The Why
A theme I have noticed while applying GitOps practices is a lack of justification. What problem does your recommendation solve? I think this is applicable to a lot of different areas within tech but as I was comparing some tools within the GitOps sphere recently, I was taken aback at how uninformative communication on technical opinions could be.
Start searching the keywords ‘helm’ and ‘secrets’ and you’ll find a lot of context-ignorant Reddit (generally good advice: don’t look for advice on Reddit) posts along the lines of:
"we used sops, now we use kops/skops/mops"
"Start over, run Flux"
"Just run Vault lol"
Evidently, there are a range of great solutions out there. There’s a hundred ways to accomplish what you’re looking to do. But what makes that choice? Why would we use this tool over another? Make your case. Empathy is at the root of almost everything. Put yourself in the boots of your target audience.
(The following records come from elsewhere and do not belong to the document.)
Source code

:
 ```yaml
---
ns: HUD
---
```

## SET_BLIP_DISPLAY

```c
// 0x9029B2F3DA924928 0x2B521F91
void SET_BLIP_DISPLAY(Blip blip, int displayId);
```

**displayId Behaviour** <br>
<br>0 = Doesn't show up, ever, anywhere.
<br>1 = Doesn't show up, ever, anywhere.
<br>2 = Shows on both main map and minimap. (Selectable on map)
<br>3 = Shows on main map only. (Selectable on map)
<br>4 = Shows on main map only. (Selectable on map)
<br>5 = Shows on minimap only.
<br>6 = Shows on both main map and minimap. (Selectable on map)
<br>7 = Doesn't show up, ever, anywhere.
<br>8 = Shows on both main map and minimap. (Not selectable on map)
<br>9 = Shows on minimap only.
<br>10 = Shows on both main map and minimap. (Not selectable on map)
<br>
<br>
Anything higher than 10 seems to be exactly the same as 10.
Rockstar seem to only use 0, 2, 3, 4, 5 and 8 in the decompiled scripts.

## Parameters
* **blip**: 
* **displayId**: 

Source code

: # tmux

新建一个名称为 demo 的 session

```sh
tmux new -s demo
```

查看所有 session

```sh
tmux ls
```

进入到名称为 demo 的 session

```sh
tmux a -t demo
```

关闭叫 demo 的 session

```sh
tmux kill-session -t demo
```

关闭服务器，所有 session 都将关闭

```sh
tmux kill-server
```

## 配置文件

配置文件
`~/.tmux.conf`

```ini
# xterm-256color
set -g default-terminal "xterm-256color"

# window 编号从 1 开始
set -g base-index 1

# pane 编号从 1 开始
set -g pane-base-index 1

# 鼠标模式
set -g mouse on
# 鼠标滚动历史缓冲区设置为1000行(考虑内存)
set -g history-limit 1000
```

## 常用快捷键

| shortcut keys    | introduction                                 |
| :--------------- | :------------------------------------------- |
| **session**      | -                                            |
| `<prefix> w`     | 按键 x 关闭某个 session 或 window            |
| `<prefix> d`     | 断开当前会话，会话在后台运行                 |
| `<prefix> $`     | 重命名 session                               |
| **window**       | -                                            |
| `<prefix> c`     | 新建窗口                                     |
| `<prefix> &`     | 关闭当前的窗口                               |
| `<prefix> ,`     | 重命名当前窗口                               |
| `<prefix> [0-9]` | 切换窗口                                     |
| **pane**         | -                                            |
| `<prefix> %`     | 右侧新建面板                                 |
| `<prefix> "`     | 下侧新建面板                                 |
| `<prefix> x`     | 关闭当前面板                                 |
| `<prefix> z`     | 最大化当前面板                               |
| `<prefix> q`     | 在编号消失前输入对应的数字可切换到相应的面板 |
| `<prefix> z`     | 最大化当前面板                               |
I suspect the people who make these sorts of posts either had the decisions made for them and they live under that decision, every day on production a new opportunity to proselytize, or they themselves based their decisions on little more than intuition, legitimately lacking solidly backed reasoning.
But this happens everyday. Sometimes a new tool gains traction because it solves an immediate problem and you have to accept its limitations for years to come. And sometimes a colleague decides to move from Gradle to Maven and no-one questions the PRs. Make sure you know why you’re doing what you’re doing and make it explicit.